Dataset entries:
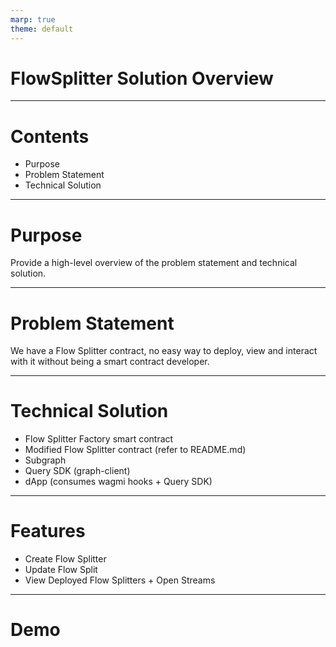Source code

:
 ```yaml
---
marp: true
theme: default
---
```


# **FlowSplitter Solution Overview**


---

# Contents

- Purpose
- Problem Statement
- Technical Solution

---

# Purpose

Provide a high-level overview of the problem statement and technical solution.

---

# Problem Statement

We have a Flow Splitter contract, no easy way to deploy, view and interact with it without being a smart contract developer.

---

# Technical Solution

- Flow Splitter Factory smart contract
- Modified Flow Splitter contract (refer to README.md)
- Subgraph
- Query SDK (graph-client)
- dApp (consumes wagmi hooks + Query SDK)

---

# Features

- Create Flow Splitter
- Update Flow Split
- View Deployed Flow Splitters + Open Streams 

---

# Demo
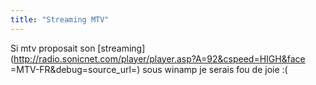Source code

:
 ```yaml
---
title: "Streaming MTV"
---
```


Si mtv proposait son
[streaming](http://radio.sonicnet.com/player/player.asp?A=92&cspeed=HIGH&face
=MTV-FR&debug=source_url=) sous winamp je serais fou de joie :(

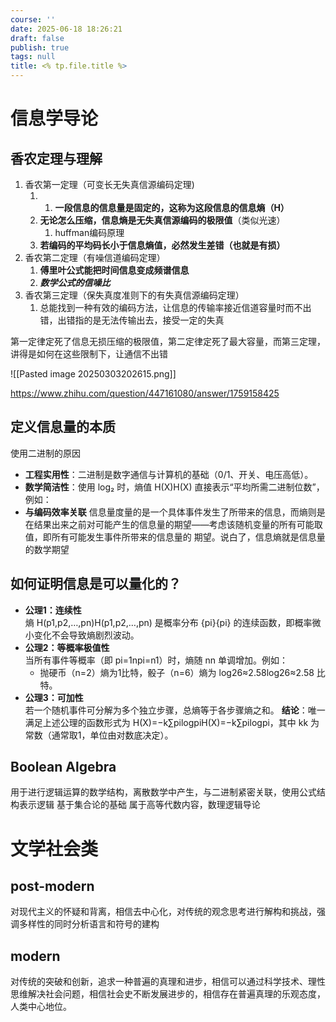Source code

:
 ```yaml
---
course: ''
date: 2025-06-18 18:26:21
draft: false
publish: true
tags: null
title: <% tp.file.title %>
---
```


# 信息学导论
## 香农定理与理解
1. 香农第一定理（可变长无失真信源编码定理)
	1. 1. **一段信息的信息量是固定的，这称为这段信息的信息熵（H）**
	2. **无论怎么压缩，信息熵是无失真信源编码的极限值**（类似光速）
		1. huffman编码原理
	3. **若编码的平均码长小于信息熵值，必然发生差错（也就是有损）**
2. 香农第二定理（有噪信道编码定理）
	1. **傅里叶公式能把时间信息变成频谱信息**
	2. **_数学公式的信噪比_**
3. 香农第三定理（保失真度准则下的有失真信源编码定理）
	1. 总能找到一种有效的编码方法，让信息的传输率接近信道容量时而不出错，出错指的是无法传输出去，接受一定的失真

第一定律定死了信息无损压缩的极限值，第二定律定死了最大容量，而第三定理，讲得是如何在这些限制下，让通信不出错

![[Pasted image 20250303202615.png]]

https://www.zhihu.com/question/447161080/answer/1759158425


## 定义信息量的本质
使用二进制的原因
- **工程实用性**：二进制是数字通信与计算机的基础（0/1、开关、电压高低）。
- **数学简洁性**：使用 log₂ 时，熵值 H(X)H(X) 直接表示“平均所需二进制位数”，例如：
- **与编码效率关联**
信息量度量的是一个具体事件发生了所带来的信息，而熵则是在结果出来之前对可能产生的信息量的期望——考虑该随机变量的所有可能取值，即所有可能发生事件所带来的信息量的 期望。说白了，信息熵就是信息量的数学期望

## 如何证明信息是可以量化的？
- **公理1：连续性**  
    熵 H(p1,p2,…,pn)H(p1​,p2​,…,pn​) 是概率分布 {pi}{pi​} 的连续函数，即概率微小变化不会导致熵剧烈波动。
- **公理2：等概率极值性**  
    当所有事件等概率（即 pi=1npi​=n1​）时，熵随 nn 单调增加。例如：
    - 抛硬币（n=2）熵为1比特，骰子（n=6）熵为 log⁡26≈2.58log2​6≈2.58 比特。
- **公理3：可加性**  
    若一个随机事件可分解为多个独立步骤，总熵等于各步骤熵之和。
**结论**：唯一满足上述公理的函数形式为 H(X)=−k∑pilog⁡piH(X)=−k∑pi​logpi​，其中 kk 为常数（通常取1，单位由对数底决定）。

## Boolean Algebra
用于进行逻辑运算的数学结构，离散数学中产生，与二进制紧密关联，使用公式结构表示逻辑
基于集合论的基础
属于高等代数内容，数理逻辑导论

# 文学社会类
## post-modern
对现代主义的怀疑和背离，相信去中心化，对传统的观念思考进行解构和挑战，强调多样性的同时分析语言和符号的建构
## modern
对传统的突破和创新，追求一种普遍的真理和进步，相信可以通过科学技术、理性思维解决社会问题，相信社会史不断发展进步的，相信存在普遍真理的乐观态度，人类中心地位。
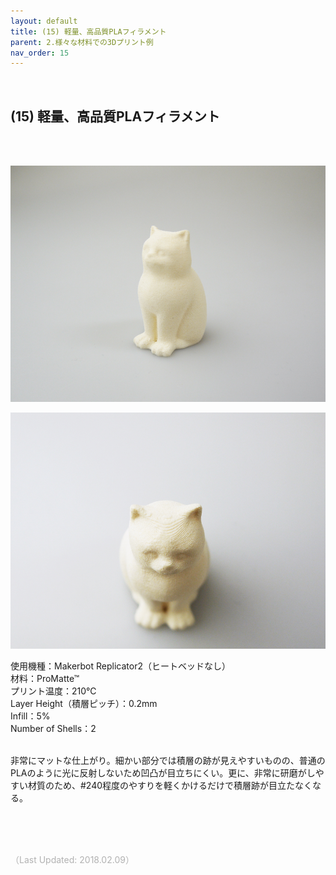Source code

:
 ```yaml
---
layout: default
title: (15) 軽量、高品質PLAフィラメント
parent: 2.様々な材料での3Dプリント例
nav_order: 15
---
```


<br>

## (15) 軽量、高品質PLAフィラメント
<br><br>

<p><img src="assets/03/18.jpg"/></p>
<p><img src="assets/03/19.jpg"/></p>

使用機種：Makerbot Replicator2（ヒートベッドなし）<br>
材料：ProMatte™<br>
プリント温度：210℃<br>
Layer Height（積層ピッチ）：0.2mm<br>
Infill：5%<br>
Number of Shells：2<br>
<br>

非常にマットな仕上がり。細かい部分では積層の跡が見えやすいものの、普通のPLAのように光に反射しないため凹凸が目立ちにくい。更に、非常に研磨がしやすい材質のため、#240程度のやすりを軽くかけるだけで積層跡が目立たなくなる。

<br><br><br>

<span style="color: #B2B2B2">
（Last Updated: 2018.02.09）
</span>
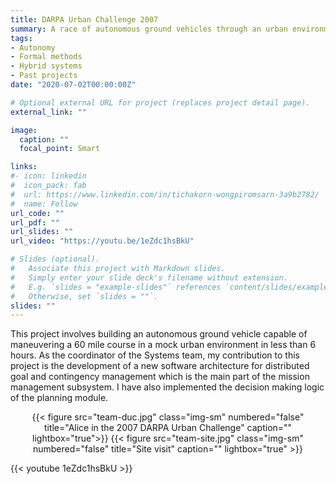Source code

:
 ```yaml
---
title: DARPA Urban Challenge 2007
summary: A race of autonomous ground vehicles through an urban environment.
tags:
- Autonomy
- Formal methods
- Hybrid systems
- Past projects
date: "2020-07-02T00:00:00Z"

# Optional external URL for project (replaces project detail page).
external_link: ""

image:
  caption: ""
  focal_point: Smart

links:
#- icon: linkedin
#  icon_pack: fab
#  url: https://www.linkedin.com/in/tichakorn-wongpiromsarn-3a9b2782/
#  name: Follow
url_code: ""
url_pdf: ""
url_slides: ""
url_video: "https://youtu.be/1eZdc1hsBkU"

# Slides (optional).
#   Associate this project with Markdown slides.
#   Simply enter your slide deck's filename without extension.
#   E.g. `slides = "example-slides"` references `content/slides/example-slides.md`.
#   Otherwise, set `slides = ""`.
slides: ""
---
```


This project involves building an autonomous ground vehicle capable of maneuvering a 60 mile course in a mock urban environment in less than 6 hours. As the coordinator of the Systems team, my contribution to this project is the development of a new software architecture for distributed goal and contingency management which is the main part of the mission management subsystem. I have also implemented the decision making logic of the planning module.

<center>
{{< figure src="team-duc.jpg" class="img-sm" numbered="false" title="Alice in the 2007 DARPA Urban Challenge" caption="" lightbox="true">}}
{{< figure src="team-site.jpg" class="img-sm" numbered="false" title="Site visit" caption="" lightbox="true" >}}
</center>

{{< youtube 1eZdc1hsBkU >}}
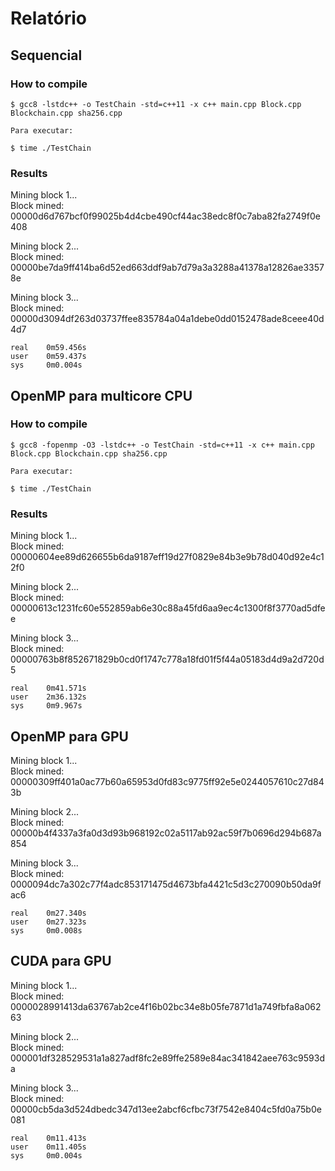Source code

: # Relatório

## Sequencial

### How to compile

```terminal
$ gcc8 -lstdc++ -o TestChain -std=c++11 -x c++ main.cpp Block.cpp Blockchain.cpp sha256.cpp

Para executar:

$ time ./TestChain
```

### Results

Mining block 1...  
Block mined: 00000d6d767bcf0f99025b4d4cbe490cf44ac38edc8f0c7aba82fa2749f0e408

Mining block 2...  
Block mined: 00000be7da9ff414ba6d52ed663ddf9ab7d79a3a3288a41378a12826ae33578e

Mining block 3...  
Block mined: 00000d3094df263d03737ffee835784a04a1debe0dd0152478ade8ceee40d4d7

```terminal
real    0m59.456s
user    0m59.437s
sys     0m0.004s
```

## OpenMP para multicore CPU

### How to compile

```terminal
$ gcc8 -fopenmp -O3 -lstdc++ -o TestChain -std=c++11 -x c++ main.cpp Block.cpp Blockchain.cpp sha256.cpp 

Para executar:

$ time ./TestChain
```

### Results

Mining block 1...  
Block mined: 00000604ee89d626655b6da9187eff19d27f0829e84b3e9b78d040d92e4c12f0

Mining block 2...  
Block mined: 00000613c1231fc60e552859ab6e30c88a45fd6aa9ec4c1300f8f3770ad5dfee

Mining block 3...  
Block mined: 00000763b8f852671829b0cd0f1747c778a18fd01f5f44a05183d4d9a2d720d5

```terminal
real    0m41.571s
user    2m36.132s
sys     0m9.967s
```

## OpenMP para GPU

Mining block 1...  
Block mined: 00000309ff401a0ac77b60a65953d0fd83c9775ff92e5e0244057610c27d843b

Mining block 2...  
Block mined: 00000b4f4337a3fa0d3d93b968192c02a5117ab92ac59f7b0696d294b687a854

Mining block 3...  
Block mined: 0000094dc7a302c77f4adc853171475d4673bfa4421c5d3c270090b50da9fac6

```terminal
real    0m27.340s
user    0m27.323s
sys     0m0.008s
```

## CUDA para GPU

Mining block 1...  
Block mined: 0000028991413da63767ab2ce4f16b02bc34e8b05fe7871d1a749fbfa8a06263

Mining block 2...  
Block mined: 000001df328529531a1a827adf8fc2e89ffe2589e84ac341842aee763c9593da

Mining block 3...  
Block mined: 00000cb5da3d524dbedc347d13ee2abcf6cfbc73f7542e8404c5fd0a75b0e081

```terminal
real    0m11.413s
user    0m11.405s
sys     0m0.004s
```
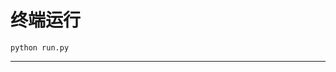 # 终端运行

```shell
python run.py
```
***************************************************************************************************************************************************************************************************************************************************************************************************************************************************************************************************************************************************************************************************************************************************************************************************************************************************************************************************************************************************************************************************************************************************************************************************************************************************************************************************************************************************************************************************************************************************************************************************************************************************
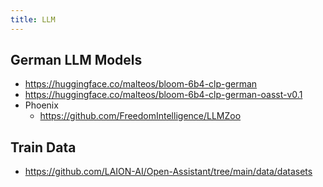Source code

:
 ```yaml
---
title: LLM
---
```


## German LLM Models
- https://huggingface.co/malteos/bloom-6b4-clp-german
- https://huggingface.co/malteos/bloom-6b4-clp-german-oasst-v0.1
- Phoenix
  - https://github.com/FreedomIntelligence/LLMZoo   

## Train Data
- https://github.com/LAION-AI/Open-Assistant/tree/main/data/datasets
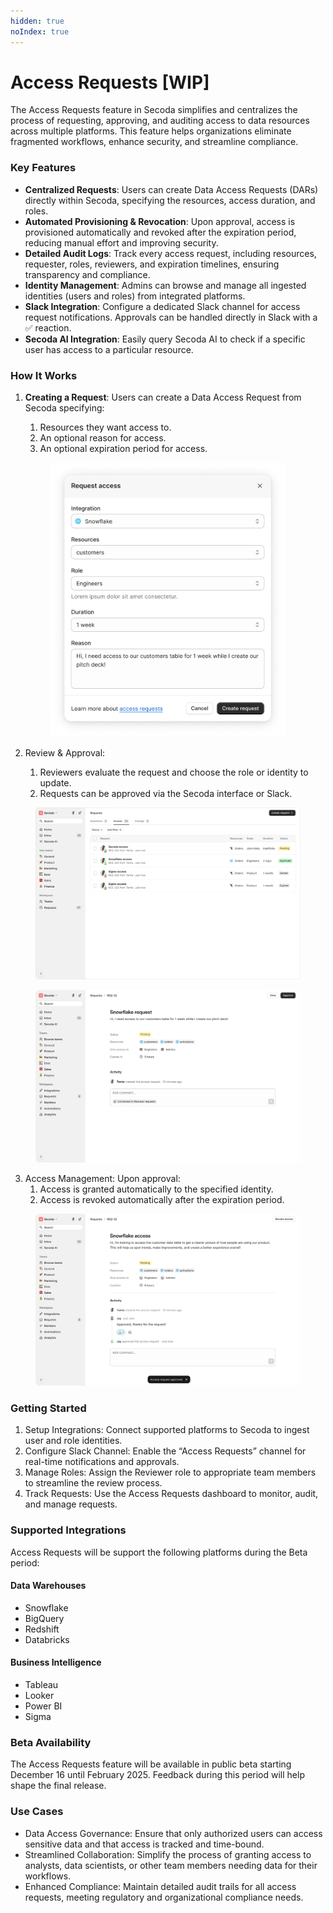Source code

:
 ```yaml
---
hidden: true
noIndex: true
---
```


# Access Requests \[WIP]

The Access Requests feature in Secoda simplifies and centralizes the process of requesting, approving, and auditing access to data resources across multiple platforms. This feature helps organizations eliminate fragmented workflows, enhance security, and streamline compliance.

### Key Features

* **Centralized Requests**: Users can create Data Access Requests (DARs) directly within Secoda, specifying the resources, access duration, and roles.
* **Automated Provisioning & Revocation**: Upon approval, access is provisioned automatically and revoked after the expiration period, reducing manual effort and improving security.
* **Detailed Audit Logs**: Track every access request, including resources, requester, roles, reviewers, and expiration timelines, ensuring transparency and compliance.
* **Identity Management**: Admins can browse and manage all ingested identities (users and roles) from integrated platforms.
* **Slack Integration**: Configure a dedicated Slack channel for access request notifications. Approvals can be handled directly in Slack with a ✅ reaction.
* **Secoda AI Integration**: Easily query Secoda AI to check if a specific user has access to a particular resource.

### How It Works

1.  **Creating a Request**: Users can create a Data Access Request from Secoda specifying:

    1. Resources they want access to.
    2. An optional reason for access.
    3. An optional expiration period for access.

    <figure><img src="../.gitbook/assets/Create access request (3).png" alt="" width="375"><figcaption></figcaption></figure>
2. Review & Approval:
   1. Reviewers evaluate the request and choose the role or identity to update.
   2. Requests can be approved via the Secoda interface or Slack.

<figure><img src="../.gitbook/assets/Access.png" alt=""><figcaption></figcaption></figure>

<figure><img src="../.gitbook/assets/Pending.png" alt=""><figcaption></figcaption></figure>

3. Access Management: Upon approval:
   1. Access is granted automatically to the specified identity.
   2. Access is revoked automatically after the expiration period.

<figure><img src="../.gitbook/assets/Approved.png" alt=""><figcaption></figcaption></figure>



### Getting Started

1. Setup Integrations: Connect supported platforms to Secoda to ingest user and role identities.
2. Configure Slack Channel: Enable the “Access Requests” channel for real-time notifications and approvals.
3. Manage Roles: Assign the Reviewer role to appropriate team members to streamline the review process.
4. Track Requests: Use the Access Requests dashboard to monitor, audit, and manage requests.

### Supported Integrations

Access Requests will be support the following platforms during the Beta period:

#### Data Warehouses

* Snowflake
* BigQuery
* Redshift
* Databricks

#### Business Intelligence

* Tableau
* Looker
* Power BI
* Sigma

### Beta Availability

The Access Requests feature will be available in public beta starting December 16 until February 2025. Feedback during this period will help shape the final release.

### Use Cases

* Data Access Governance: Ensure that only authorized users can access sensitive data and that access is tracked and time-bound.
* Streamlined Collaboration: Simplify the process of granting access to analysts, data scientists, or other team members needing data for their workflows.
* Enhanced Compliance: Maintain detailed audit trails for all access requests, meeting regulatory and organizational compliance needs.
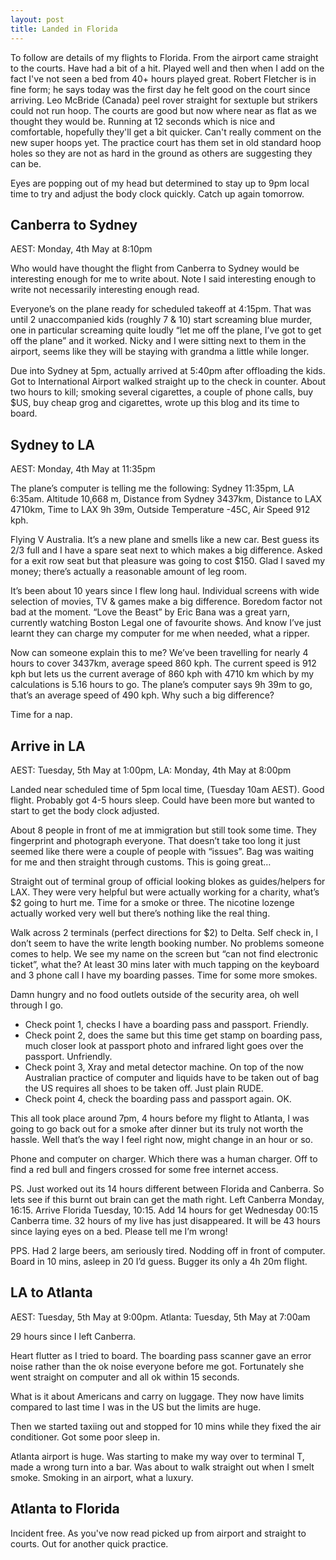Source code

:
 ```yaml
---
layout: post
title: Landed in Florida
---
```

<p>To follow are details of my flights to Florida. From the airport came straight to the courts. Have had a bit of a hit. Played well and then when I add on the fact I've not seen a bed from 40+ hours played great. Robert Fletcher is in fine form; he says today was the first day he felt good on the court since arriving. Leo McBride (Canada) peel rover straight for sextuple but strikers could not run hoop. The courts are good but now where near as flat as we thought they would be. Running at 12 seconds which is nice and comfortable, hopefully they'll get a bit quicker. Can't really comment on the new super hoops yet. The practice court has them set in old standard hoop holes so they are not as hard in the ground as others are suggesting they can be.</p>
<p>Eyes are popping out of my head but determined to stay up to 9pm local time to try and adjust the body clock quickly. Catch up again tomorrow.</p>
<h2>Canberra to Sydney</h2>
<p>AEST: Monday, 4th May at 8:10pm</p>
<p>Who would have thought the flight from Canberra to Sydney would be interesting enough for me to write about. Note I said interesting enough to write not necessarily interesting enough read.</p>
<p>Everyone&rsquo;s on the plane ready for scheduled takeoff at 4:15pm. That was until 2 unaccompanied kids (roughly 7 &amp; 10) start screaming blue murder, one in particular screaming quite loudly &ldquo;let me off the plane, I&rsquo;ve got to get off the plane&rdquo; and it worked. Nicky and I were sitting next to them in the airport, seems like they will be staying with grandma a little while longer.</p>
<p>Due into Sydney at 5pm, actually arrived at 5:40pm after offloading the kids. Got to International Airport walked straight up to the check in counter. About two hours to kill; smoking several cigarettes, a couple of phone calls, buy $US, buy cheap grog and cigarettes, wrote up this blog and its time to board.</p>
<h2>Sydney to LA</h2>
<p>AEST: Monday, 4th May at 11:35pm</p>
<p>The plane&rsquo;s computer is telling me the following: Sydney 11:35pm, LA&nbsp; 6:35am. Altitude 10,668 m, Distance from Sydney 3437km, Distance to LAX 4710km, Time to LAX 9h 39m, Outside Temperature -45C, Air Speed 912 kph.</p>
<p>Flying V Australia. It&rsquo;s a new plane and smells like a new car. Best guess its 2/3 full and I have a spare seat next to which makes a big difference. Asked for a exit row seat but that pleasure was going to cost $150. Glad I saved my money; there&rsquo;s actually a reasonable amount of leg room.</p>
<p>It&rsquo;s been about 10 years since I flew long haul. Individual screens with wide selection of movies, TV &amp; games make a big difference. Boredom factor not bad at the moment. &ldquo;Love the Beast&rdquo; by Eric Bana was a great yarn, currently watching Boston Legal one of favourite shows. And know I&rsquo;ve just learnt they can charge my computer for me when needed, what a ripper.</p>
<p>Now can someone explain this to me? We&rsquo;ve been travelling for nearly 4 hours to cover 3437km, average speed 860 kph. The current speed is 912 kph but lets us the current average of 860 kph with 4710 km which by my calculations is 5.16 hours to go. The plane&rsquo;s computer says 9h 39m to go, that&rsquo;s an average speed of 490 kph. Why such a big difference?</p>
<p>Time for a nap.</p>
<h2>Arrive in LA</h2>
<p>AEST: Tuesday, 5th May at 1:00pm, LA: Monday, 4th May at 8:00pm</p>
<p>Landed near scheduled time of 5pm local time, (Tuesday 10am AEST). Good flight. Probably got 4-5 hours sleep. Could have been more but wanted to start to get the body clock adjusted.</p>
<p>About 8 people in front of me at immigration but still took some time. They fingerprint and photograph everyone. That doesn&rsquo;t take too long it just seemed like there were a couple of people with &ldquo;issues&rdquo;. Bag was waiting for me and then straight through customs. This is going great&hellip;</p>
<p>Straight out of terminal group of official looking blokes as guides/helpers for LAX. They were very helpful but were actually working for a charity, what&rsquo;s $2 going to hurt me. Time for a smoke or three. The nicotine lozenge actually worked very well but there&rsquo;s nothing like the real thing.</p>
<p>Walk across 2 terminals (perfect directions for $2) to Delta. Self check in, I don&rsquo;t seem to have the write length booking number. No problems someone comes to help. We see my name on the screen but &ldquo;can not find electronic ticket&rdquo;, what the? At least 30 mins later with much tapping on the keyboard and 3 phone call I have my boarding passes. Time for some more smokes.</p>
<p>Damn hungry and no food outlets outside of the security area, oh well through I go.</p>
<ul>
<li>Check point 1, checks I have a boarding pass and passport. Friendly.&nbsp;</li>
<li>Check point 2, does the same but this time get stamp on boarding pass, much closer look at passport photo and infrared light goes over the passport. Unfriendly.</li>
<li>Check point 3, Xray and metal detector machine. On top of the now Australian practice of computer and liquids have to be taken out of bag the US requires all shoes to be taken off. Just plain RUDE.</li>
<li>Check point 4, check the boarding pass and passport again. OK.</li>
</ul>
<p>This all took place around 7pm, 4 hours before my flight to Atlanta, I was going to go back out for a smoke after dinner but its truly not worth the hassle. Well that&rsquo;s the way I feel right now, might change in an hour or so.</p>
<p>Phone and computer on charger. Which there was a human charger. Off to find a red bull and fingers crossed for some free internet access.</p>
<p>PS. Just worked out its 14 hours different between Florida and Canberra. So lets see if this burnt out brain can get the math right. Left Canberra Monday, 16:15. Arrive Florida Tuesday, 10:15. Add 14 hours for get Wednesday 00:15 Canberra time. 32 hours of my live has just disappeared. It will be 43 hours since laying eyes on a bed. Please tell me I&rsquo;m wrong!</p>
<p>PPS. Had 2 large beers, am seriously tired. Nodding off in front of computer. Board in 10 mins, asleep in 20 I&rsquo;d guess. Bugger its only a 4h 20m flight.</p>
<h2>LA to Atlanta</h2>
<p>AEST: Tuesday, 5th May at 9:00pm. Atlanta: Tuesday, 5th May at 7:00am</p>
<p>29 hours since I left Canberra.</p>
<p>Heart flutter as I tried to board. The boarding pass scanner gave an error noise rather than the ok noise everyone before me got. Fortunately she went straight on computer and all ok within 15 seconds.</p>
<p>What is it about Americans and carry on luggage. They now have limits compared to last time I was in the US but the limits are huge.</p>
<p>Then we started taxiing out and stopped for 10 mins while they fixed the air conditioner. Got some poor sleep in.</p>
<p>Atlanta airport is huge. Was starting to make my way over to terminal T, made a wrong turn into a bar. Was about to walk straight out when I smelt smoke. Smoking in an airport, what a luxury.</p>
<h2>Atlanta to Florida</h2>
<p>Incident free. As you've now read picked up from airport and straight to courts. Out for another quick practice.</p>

• [TASK STATEMENT]: How many lines of the records contain the word "numbered"? Reply with the number and nothing else.

• [YOUR RESPONSE]: 2